# [Work item]
Among the lines of the material, copy those that hold the string "event".

# [Records shown]

↓

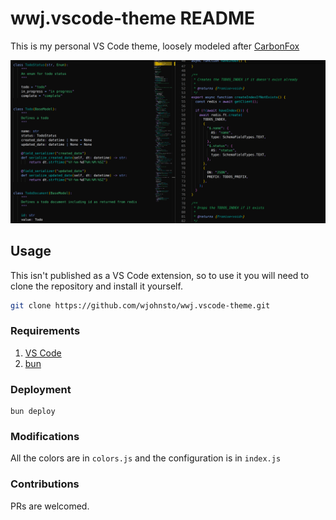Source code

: # wwj.vscode-theme README

This is my personal VS Code theme, loosely modeled after [CarbonFox](https://github.com/EdenEast/nightfox.nvim)

![wwj VS Code theme screenshot](./doc/screenshot1.png)

## Usage

This isn't published as a VS Code extension, so to use it you will need to clone the repository and install it yourself.

```bash
git clone https://github.com/wjohnsto/wwj.vscode-theme.git
```

### Requirements

1. [VS Code](https://code.visualstudio.com/)
2. [bun](https://bun.sh/)

### Deployment

```
bun deploy
```

### Modifications

All the colors are in `colors.js` and the configuration is in `index.js`

### Contributions

PRs are welcomed.
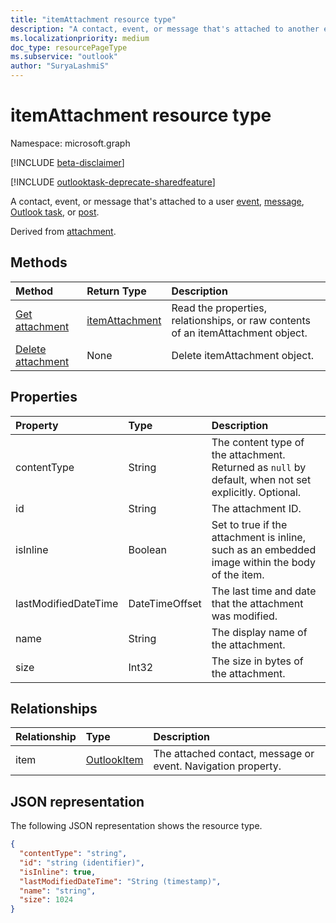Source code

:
 ```yaml
---
title: "itemAttachment resource type"
description: "A contact, event, or message that's attached to another event,"
ms.localizationpriority: medium
doc_type: resourcePageType
ms.subservice: "outlook"
author: "SuryaLashmiS"
---
```


# itemAttachment resource type

Namespace: microsoft.graph

[!INCLUDE [beta-disclaimer](../../includes/beta-disclaimer.md)]

[!INCLUDE [outlooktask-deprecate-sharedfeature](../../includes/outlooktask-deprecate-sharedfeature.md)]

A contact, event, or message that's attached to a user [event](../resources/event.md),
[message](../resources/message.md), [Outlook task](../resources/outlooktask.md), or [post](../resources/post.md).

Derived from [attachment](attachment.md).

## Methods

| Method       | Return Type  |Description|
|:---------------|:--------|:----------|
|[Get attachment](../api/attachment-get.md) | [itemAttachment](itemattachment.md) |Read the properties, relationships, or raw contents of an itemAttachment object.|
|[Delete attachment](../api/attachment-delete.md) | None |Delete itemAttachment object. |

## Properties
| Property	   | Type	|Description|
|:---------------|:--------|:----------|
|contentType|String|The content type of the attachment. Returned as `null` by default, when not set explicitly. Optional.|
|id|String| The attachment ID.|
|isInline|Boolean|Set to true if the attachment is inline, such as an embedded image within the body of the item.|
|lastModifiedDateTime|DateTimeOffset|The last time and date that the attachment was modified.|
|name|String|The display name of the attachment.|
|size|Int32|The size in bytes of the attachment.|

## Relationships
| Relationship | Type	|Description|
|:---------------|:--------|:----------|
|item|[OutlookItem](outlookitem.md)|The attached contact, message or event. Navigation property.|

## JSON representation

The following JSON representation shows the resource type.

<!-- {
  "blockType": "resource",
  "baseType": "microsoft.graph.attachment",
  "keyProperty":"id",
  "optionalProperties": [
    "item"
  ],
  "@odata.type": "microsoft.graph.itemAttachment"
}-->

```json
{
  "contentType": "string",
  "id": "string (identifier)",
  "isInline": true,
  "lastModifiedDateTime": "String (timestamp)",
  "name": "string",
  "size": 1024
}

```
<!-- uuid: 8fcb5dbc-d5aa-4681-8e31-b001d5168d79
2015-10-25 14:57:30 UTC -->
<!--
{
  "type": "#page.annotation",
  "description": "itemAttachment resource",
  "keywords": "",
  "section": "documentation",
  "tocPath": "",
  "suppressions": []
}
-->


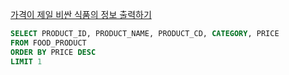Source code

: [가격이 제일 비싼 식품의 정보 출력하기](https://school.programmers.co.kr/learn/courses/30/lessons/131115)

```sql
SELECT PRODUCT_ID, PRODUCT_NAME, PRODUCT_CD, CATEGORY, PRICE
FROM FOOD_PRODUCT
ORDER BY PRICE DESC
LIMIT 1
```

↑

# [Response to the exercise]
description: "A contact, event, or message that's attached to another event,"
A contact, event, or message that's attached to a user [event](../resources/event.md),
|item|[OutlookItem](outlookitem.md)|The attached contact, message or event. Navigation property.|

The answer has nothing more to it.